* WHAT YOU HAVE TO DO: Return the data verbatim, without pictures.

* RECORDS FOR PROCESSING:

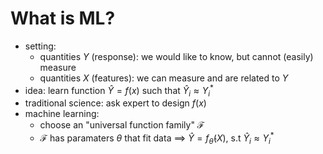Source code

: # What is ML?
- setting:
    - quantities $Y$ (response): we would like to know, but cannot (easily) measure
    - quantities $X$ (features): we can measure and are related to $Y$
- idea: learn function $\hat{Y}=f(x)$ such that $\hat{Y}_i\approx Y^*_i$
- traditional science: ask expert to design $f(x)$
- machine learning:
    - choose an "universal function family" $\mathcal{F}$
    - $\mathcal{F}$ has paramaters $\theta$ that fit data $\implies$ $\hat{Y}=f_{\hat{\theta}}(X)$, s.t $\hat{Y}_i\approx Y^*_i$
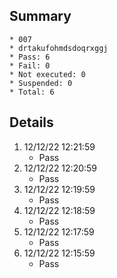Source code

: ## Summary
	* 007
	* drtakufohmdsdoqrxggj
	* Pass: 6
	* Fail: 0
	* Not executed: 0
	* Suspended: 0
	* Total: 6
## Details
1. 12/12/22 12:21:59
	* Pass
2. 12/12/22 12:20:59
	* Pass
3. 12/12/22 12:19:59
	* Pass
4. 12/12/22 12:18:59
	* Pass
5. 12/12/22 12:17:59
	* Pass
6. 12/12/22 12:15:59
	* Pass
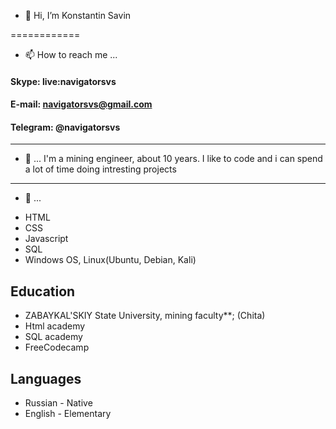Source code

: - 👋 Hi, I’m Konstantin Savin

============

- 📫 How to reach me ...

#### Skype: live:navigatorsvs
#### E-mail: navigatorsvs@gmail.com
#### Telegram: @navigatorsvs


----------
- 👀 ...
I'm a mining engineer, about 10 years. I like to code and i can spend a lot of time doing intresting projects
----------
- 🌱 ... 

* HTML
* CSS
* Javascript
* SQL
* Windows OS, Linux(Ubuntu, Debian, Kali)

Education
---------

* ZABAYKAL'SKIY State University, mining faculty**; (Chita)
* Html academy
* SQL academy
* FreeCodecamp


Languages
----------------------------------------
* Russian - Native
* English - Elementary
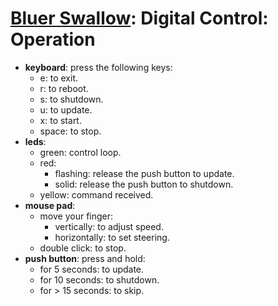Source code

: # [Bluer Swallow](./bluer-swallow.md): Digital Control: Operation

- **keyboard**: press the following keys:
    - e: to exit.
    - r: to reboot.
    - s: to shutdown.
    - u: to update.
    - x: to start.
    - space: to stop.
- **leds**:
    - green: control loop.
    - red:
       - flashing: release the push button to update.
       - solid: release the push button to shutdown.
    - yellow: command received. 
- **mouse pad**: 
    - move your finger:
        - vertically: to adjust speed.
        - horizontally: to set steering.
    - double click: to stop.
- **push button**: press and hold:
    - for 5 seconds: to update.
    - for 10 seconds: to shutdown.
    - for > 15 seconds: to skip.

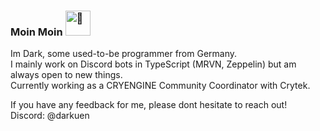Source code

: ### Moin Moin <img src="https://daark.de/uploads/2020-11-01_02-58-11.gif" alt="👋" height="40px" width="40px"/>

Im Dark, some used-to-be programmer from Germany.  
I mainly work on Discord bots in TypeScript (MRVN, Zeppelin) but am always open to new things.  
Currently working as a CRYENGINE Community Coordinator with Crytek.

If you have any feedback for me, please dont hesitate to reach out!  
Discord: @darkuen
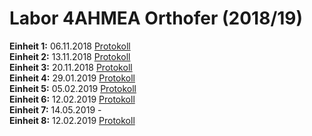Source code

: # Labor 4AHMEA Orthofer (2018/19)  
**Einheit 1:** 06.11.2018 [Protokoll](https://github.com/HTLMechatronics/m15-la1-sx/blob/ortdam14/protokoll_g2_ortdam14_2018-11-06hz7.md)  
**Einheit 2:** 13.11.2018 [Protokoll](https://github.com/HTLMechatronics/m15-la1-sx/blob/ortdam14/protokoll_g2_ortdam14_2018-11-13.md)  
**Einheit 3:** 20.11.2018 [Protokoll](https://github.com/HTLMechatronics/m15-la1-sx/blob/ortdam14/protokoll_g2_ortdam14_2018-11-20.md)  
**Einheit 4:** 29.01.2019 [Protokoll](https://github.com/HTLMechatronics/m15-la1-sx/blob/ortdam14/protokoll_g2_ortdam14_2019-29-1.md.md)  
**Einheit 5:** 05.02.2019 [Protokoll](https://github.com/HTLMechatronics/m15-la1-sx/blob/ortdam14/protokoll_g2_ortdam14_2019-02-05.md)  
**Einheit 6:** 12.02.2019 [Protokoll](https://github.com/HTLMechatronics/m15-la1-sx/blob/ortdam14/protokoll_g2_ortdam14_2019-02-12.md)   
**Einheit 7:** 14.05.2019 -  
**Einheit 8:** 12.02.2019 [Protokoll](https://github.com/HTLMechatronics/m15-la1-sx/blob/ortdam14/protokoll_g2_ortdam14_2019-05-21.md)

* EXERCISE RESPONSE:
Source code

: # What is ML?
- setting:
    - quantities $Y$ (response): we would like to know, but cannot (easily) measure
    - quantities $X$ (features): we can measure and are related to $Y$
- idea: learn function $\hat{Y}=f(x)$ such that $\hat{Y}_i\approx Y^*_i$
- traditional science: ask expert to design $f(x)$
- machine learning:
    - choose an "universal function family" $\mathcal{F}$
    - $\mathcal{F}$ has paramaters $\theta$ that fit data $\implies$ $\hat{Y}=f_{\hat{\theta}}(X)$, s.t $\hat{Y}_i\approx Y^*_i$
Source code

: ## Summary
	* 007
	* drtakufohmdsdoqrxggj
	* Pass: 6
	* Fail: 0
	* Not executed: 0
	* Suspended: 0
	* Total: 6
## Details
1. 12/12/22 12:21:59
	* Pass
2. 12/12/22 12:20:59
	* Pass
3. 12/12/22 12:19:59
	* Pass
4. 12/12/22 12:18:59
	* Pass
5. 12/12/22 12:17:59
	* Pass
6. 12/12/22 12:15:59
	* Pass
Source code

: - 👋 Hi, I’m Konstantin Savin

============

- 📫 How to reach me ...

#### Skype: live:navigatorsvs
#### E-mail: navigatorsvs@gmail.com
#### Telegram: @navigatorsvs


----------
- 👀 ...
I'm a mining engineer, about 10 years. I like to code and i can spend a lot of time doing intresting projects
----------
- 🌱 ... 

* HTML
* CSS
* Javascript
* SQL
* Windows OS, Linux(Ubuntu, Debian, Kali)

Education
---------

* ZABAYKAL'SKIY State University, mining faculty**; (Chita)
* Html academy
* SQL academy
* FreeCodecamp


Languages
----------------------------------------
* Russian - Native
* English - Elementary
Source code

: # [Bluer Swallow](./bluer-swallow.md): Digital Control: Operation

- **keyboard**: press the following keys:
    - e: to exit.
    - r: to reboot.
    - s: to shutdown.
    - u: to update.
    - x: to start.
    - space: to stop.
- **leds**:
    - green: control loop.
    - red:
       - flashing: release the push button to update.
       - solid: release the push button to shutdown.
    - yellow: command received. 
- **mouse pad**: 
    - move your finger:
        - vertically: to adjust speed.
        - horizontally: to set steering.
    - double click: to stop.
- **push button**: press and hold:
    - for 5 seconds: to update.
    - for 10 seconds: to shutdown.
    - for > 15 seconds: to skip.

Source code

: ### Moin Moin <img src="https://daark.de/uploads/2020-11-01_02-58-11.gif" alt="👋" height="40px" width="40px"/>

Im Dark, some used-to-be programmer from Germany.  
I mainly work on Discord bots in TypeScript (MRVN, Zeppelin) but am always open to new things.  
Currently working as a CRYENGINE Community Coordinator with Crytek.

If you have any feedback for me, please dont hesitate to reach out!  
Discord: @darkuen
Source code

: # Labor 4AHMEA Orthofer (2018/19)  
**Einheit 1:** 06.11.2018 [Protokoll](https://github.com/HTLMechatronics/m15-la1-sx/blob/ortdam14/protokoll_g2_ortdam14_2018-11-06hz7.md)  
**Einheit 2:** 13.11.2018 [Protokoll](https://github.com/HTLMechatronics/m15-la1-sx/blob/ortdam14/protokoll_g2_ortdam14_2018-11-13.md)  
**Einheit 3:** 20.11.2018 [Protokoll](https://github.com/HTLMechatronics/m15-la1-sx/blob/ortdam14/protokoll_g2_ortdam14_2018-11-20.md)  
**Einheit 4:** 29.01.2019 [Protokoll](https://github.com/HTLMechatronics/m15-la1-sx/blob/ortdam14/protokoll_g2_ortdam14_2019-29-1.md.md)  
**Einheit 5:** 05.02.2019 [Protokoll](https://github.com/HTLMechatronics/m15-la1-sx/blob/ortdam14/protokoll_g2_ortdam14_2019-02-05.md)  
**Einheit 6:** 12.02.2019 [Protokoll](https://github.com/HTLMechatronics/m15-la1-sx/blob/ortdam14/protokoll_g2_ortdam14_2019-02-12.md)   
**Einheit 7:** 14.05.2019 -  
**Einheit 8:** 12.02.2019 [Protokoll](https://github.com/HTLMechatronics/m15-la1-sx/blob/ortdam14/protokoll_g2_ortdam14_2019-05-21.md)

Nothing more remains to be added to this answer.